Sementara untuk tahun 2010, Lembaga Buruh Internasional (ILO) melansir data bahwa di Indonesia ada 65% pekerja kontrak dan outsourcing. Artinya hanya tinggal 35% pekerja tetap di Indonesia atau sekitar 9,5 juta orang.
Kebijakan sistem kerja kontrak/outsourcing jelas merupakan salah satu kebijakan yang menyengsarakan kehidupan kaum buruh. Sistem kerja kontrak/outsourcing yang dilandasi oleh penerapan UU 13/2003 tentang Ketenagakerjaan menyebabkan rakyat pekerja tidak memiliki KEPASTIAN KERJA. Pekerja kontrak dan outsourcing akan sangat rentan menerima intimidasi atau bahkan PHK ketika menerima masalah dari perusahaan atau bahkan ketika ingin terlibat dalam Serikat Buruh. Pada tahun 2010, hampir 75-80% buruh atau pekerja outsourcing kalah dalam kasus ketenagakerjaan di Pengadilan Hubungan Industrial (PHI) atau kalaupun menang, mereka akan kesulitan mendapatkan pesangon.
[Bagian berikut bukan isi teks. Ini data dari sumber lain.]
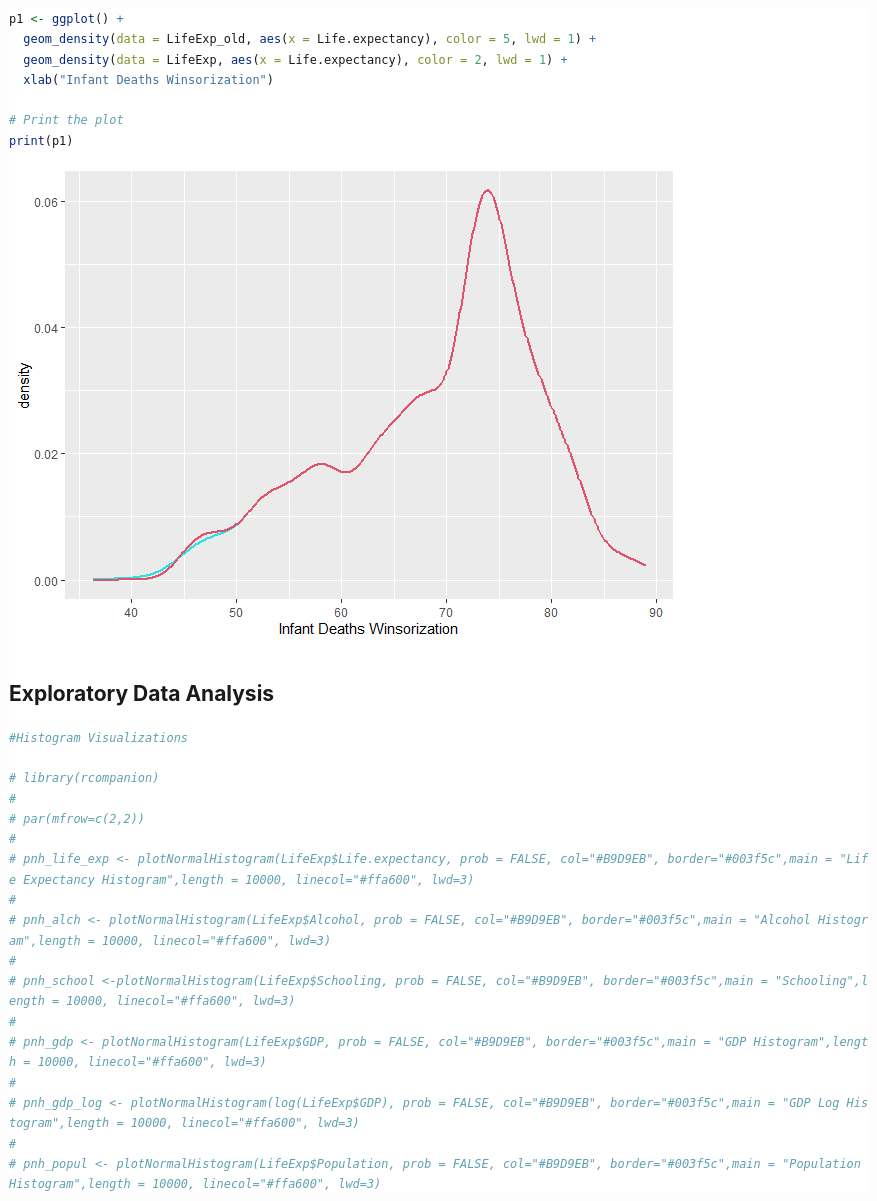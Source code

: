 
```r
p1 <- ggplot() +
  geom_density(data = LifeExp_old, aes(x = Life.expectancy), color = 5, lwd = 1) +
  geom_density(data = LifeExp, aes(x = Life.expectancy), color = 2, lwd = 1) +
  xlab("Infant Deaths Winsorization")

# Print the plot
print(p1)
```

![](Life-Expectancy-Statistical-Analysis_files/figure-html/unnamed-chunk-25-1.png)



## Exploratory Data Analysis


```r
#Histogram Visualizations

# library(rcompanion)
# 
# par(mfrow=c(2,2))
# 
# pnh_life_exp <- plotNormalHistogram(LifeExp$Life.expectancy, prob = FALSE, col="#B9D9EB", border="#003f5c",main = "Life Expectancy Histogram",length = 10000, linecol="#ffa600", lwd=3)
# 
# pnh_alch <- plotNormalHistogram(LifeExp$Alcohol, prob = FALSE, col="#B9D9EB", border="#003f5c",main = "Alcohol Histogram",length = 10000, linecol="#ffa600", lwd=3)
# 
# pnh_school <-plotNormalHistogram(LifeExp$Schooling, prob = FALSE, col="#B9D9EB", border="#003f5c",main = "Schooling",length = 10000, linecol="#ffa600", lwd=3)
# 
# pnh_gdp <- plotNormalHistogram(LifeExp$GDP, prob = FALSE, col="#B9D9EB", border="#003f5c",main = "GDP Histogram",length = 10000, linecol="#ffa600", lwd=3)
# 
# pnh_gdp_log <- plotNormalHistogram(log(LifeExp$GDP), prob = FALSE, col="#B9D9EB", border="#003f5c",main = "GDP Log Histogram",length = 10000, linecol="#ffa600", lwd=3)
# 
# pnh_popul <- plotNormalHistogram(LifeExp$Population, prob = FALSE, col="#B9D9EB", border="#003f5c",main = "Population Histogram",length = 10000, linecol="#ffa600", lwd=3)
```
Pemberangusan Serikat Buruh (Union Busting) juga menjadi fenomena yang marak akhir-akhir ini. Mutasi atau bahkan kriminalisasi terhadap pengurus serikat buruh juga kerap kali dilakukan oleh para pemilik modal. Belum lagi kebijakan privatisasi yang sangat rentan terhadap PHK dan tidak adanya perlidungan sosial bagi para buruh/pekerja.
Itulah gambaran kondisi perburuhan di Indonesia saat ini. Sudah berulangkali kaum buruh/pekerja mendesak agar pemerintah memberikan hak-hak kesejahteraan bagi buruh, namun selalu saja diabaikan. Seluruh orang yang bekerja di Indonesia, baik itu orang yang bekerja di pabrik, di kantor, di institusi pendidikan, di perbankan atau dimanapun akan sangat rentan kondisi kesejahteraannya ketika pemerintah saat ini tidak pernah peduli terhadap nasib rakyat pekerjanya.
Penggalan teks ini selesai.